_THE TASK:_ Among the entries below, which lines include the string "where"? Show each one.
**** DATA FOR REVIEW
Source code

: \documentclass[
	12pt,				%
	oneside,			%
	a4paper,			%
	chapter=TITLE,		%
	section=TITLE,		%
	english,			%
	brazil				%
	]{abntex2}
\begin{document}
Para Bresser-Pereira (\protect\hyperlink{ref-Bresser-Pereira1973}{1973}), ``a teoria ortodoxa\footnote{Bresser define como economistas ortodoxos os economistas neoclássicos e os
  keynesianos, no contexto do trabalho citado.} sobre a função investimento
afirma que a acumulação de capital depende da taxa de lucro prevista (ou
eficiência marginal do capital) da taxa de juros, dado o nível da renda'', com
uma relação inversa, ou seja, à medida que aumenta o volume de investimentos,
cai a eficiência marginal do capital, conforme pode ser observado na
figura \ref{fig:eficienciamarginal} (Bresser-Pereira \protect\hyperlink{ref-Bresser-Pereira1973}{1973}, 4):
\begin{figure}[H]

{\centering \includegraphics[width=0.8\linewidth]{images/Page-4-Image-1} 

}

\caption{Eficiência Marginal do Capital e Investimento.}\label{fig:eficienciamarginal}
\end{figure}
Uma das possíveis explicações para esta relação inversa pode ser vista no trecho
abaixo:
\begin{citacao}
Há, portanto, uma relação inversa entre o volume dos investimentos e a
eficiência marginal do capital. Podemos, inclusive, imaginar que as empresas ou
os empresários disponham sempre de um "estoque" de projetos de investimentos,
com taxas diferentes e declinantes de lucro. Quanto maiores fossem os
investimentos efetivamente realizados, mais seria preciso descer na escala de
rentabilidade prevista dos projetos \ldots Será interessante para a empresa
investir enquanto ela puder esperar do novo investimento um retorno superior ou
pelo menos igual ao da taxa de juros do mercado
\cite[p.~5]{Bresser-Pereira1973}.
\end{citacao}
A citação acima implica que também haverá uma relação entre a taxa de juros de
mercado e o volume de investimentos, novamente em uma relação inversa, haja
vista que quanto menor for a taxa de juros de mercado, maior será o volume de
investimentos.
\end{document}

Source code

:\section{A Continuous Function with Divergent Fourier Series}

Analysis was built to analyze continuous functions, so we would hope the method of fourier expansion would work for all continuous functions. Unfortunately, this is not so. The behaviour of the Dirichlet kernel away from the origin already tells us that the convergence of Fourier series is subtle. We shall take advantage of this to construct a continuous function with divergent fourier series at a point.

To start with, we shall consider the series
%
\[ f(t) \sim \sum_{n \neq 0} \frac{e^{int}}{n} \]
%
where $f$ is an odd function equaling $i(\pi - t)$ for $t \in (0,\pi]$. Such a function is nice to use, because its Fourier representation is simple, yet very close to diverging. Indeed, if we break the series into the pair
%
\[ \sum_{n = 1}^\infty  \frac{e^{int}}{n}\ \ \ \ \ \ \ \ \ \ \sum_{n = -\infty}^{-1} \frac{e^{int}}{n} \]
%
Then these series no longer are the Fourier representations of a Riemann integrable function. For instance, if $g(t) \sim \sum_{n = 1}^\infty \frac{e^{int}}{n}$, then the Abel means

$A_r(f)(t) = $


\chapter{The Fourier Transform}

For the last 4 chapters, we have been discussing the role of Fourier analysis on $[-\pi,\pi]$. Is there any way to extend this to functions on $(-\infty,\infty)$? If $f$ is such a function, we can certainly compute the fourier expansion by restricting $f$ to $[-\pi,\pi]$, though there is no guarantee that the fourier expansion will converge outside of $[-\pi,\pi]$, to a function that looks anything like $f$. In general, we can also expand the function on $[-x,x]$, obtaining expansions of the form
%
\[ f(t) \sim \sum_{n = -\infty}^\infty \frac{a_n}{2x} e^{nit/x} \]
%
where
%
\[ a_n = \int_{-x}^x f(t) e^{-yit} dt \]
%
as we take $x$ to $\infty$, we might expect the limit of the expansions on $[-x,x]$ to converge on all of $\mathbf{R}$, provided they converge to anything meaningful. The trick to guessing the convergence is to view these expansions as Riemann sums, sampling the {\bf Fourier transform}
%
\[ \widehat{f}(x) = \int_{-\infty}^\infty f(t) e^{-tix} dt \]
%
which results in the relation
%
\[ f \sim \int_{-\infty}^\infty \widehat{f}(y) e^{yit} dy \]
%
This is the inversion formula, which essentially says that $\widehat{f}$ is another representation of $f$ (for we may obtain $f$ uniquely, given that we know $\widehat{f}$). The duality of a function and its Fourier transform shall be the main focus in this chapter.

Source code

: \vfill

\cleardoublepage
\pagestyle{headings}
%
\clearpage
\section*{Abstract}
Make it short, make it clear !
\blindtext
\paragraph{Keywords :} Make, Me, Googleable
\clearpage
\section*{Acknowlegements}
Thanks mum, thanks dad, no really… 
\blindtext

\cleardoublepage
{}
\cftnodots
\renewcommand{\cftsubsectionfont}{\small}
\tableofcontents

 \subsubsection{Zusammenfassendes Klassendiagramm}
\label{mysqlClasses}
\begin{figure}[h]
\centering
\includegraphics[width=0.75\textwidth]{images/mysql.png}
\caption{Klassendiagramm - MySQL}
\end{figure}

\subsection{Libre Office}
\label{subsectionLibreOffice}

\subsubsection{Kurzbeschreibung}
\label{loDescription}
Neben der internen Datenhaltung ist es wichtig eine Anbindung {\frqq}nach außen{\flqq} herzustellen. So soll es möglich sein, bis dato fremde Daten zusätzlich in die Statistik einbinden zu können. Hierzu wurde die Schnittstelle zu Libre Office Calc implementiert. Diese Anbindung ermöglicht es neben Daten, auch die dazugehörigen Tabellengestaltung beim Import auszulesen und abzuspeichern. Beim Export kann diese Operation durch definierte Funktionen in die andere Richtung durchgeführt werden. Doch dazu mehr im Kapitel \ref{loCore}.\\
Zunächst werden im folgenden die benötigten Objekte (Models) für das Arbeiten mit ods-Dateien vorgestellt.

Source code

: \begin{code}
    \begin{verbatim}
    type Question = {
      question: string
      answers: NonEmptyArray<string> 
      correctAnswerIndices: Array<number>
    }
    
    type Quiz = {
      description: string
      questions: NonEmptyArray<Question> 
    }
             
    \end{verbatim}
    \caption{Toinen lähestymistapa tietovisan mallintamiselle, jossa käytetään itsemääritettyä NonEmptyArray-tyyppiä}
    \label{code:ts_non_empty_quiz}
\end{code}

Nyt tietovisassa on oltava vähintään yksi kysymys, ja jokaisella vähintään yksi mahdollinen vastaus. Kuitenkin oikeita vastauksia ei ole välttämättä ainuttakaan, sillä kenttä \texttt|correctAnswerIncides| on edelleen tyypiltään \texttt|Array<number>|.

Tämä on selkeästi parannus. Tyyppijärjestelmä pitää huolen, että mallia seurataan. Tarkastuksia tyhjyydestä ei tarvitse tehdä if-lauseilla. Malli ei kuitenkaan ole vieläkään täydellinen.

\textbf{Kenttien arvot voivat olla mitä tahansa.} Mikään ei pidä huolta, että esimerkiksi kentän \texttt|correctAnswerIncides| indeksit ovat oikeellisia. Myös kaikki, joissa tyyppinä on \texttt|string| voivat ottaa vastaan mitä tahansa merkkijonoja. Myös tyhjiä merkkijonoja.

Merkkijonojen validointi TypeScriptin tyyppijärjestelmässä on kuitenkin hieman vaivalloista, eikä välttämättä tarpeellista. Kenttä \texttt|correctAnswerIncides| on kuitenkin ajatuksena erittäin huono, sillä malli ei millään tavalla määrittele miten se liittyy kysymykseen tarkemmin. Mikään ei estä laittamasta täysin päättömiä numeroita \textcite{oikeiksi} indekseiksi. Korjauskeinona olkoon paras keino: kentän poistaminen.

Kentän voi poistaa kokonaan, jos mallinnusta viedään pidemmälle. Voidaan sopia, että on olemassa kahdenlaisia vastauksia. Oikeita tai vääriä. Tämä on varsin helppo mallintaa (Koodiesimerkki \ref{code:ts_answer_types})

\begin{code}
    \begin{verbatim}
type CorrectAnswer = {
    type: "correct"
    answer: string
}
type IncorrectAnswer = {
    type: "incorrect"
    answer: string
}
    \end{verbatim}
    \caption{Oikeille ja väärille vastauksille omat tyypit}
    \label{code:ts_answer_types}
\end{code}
********
_WRITTEN RESPONSE:_
where $f$ is an odd function equaling $i(\pi - t)$ for $t \in (0,\pi]$. Such a function is nice to use, because its Fourier representation is simple, yet very close to diverging. Indeed, if we break the series into the pair
where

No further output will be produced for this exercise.